The project was led by a broad alliance of over 40 partners, including researchers, engineers, doctors, technicians, anthropologists and other specialists in both Switzerland and Cameroon.

In terms of innovation, we recognized the need to innovate not only through technology, but also through a business model that was tailored to the specific context. We proposed a model that included six years of maintenance in the initial purchase price, which was still much lower than that of similar products that do not function well in such contexts. This is quite revolutionary when one considers that commercial stakeholders today all charge annual maintenance fees that are completely unaffordable. The project’s success allowed us to create a start-up company called Pristem SA, which is currently negotiating its first round of financing with investors. The company is quite unique in that its primary market is Africa. It also provides a large operation and manufacturing hub in South Africa from which the technology will be assembled and shipped.
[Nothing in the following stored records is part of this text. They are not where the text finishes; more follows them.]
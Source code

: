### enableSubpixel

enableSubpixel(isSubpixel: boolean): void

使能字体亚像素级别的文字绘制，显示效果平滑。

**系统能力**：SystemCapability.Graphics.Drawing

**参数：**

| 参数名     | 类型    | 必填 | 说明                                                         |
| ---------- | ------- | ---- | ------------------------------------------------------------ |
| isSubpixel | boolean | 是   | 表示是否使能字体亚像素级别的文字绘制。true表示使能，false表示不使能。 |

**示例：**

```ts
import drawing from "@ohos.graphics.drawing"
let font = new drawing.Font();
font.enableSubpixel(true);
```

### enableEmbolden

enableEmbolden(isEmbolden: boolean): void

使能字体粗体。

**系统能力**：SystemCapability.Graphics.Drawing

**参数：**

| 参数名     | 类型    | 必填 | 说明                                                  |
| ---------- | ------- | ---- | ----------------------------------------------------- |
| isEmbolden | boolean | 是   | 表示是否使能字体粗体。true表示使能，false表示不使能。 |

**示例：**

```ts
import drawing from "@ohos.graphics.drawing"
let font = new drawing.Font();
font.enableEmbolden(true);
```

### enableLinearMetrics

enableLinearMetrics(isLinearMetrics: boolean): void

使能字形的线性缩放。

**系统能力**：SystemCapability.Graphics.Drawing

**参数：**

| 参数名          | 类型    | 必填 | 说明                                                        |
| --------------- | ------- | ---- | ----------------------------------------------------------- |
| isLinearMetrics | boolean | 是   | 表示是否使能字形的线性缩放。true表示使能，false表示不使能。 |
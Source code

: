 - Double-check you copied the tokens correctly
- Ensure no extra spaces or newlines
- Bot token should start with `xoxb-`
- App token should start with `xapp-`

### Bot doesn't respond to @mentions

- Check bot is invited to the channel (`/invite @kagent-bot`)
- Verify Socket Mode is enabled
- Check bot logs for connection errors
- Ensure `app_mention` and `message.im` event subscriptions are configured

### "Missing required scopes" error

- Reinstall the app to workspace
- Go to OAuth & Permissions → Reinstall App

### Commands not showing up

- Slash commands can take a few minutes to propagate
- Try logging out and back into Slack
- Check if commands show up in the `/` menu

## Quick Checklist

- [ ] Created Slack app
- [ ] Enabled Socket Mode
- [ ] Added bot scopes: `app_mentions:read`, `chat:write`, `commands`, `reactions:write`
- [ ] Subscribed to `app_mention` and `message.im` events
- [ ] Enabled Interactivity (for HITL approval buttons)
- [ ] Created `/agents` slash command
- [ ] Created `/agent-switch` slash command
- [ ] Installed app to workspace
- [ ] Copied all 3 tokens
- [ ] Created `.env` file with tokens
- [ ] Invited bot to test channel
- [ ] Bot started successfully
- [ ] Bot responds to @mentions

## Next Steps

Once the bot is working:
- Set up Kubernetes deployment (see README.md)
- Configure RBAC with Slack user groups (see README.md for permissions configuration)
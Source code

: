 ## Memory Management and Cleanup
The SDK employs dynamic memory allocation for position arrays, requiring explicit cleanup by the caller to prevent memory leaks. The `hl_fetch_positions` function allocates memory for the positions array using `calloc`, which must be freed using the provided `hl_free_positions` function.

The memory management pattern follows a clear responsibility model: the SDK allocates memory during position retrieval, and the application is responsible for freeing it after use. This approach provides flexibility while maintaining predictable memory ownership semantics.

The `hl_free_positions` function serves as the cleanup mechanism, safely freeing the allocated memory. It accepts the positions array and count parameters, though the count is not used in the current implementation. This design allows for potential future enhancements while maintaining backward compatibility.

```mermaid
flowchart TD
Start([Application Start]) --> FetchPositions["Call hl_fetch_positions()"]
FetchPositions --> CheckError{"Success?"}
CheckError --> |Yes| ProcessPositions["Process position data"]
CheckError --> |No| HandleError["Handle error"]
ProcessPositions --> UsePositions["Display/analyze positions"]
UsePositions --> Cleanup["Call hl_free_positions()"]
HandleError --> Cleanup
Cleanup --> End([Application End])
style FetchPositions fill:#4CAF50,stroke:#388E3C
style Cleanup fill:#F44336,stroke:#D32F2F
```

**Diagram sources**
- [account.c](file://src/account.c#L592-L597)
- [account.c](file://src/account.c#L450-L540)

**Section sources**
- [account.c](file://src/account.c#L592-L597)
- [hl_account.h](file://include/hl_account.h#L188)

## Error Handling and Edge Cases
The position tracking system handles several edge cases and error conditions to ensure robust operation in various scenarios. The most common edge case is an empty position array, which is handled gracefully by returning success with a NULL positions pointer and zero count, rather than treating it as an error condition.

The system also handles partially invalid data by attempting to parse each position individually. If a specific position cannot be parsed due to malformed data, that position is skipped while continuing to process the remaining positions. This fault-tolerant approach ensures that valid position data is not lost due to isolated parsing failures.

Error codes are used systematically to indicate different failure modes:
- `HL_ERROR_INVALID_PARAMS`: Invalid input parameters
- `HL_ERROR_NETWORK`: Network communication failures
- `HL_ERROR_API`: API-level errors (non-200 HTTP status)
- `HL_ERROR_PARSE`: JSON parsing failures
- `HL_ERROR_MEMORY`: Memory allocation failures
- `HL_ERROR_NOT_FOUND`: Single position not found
How well would this approach work in the context of humanitarian action?

The need for affordable, robust solutions that are accessible in the long term is also very important in humanitarian action. We are very proud to say that the ICRC recognized the advantages of our approach, which has resulted in the creation of the Humanitarian Tech Hub at the EPFL. Its goal is to initiate projects involving practical solutions to facilitate operations in the contexts where the ICRC is active. The Hub recently launched an initial project that aims to design a durable foot prosthesis with advanced dynamic features for a fraction of the cost of similar solutions on the market today. The ICRC equips over 30,000 amputees each year. This new solution will allow the recipients to live more active lives. The partnership involves key contributions by ICRC experts, who bring essential knowledge on practical issues encountered in the field. We are also taking advantage of this close collaboration with the ICRC to learn how to integrate feedback from ICRC experts into all of our projects so that solutions can also be adapted to more fragile contexts and areas affected by conflict.

You’ve decided to put this wealth of knowledge into a Massive open online course (MOOC). Could you tell us the thinking behind this?

We believe that the only way to solve the problem of sustainable access to essential technologies is by creating a movement of people who try to apply our approach and help improve it. We dream of a new wave of entrepreneurs and innovators who want to have impact on issues of poverty and are ready to use an entrepreneurial approach. We feel that having robust business models is a good way to solve the issue of sustainability. The nice thing about MOOCs is that they are massive, meaning they can trigger action on a large scale.

Our MOOC presents the issues and potential of technology in a context of poverty. It proposes a practical, hands-on method for designing essential technologies and business models to solve important social issues. This MOOC is addressed to anyone interested in becoming an entrepreneur in service of social and humanitarian causes.